▸ **Problem statement**: With the string "tanggalSelesai" as the filter, copy each matching line from the records.
-*-
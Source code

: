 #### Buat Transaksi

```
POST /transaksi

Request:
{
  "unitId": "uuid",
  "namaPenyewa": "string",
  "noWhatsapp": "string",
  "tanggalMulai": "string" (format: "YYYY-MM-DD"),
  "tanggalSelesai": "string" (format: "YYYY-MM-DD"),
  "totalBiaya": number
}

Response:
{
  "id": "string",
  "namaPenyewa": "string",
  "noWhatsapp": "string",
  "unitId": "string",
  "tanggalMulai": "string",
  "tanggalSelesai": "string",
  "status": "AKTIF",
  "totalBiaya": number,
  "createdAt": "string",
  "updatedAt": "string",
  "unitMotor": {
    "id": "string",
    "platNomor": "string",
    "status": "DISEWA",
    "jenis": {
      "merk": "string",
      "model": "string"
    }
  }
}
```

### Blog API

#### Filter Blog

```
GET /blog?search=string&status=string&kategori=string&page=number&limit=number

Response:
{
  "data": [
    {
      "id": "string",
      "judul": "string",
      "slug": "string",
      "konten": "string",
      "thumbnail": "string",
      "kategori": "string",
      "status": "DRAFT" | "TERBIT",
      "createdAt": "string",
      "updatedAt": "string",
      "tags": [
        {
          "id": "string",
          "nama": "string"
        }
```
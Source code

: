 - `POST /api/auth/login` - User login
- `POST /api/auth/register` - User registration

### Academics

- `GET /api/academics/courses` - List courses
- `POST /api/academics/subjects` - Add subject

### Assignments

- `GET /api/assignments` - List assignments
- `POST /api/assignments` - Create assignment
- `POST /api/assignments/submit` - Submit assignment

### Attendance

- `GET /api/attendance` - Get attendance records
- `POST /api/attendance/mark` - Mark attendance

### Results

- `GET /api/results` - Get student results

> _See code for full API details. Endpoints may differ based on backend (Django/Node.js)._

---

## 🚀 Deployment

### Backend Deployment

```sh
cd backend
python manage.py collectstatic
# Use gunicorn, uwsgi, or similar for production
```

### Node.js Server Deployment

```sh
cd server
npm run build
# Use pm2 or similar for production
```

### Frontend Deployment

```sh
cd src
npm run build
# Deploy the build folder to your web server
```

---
-*-
▸ **Written reply**:
  "tanggalSelesai": "string" (format: "YYYY-MM-DD"),
  "tanggalSelesai": "string",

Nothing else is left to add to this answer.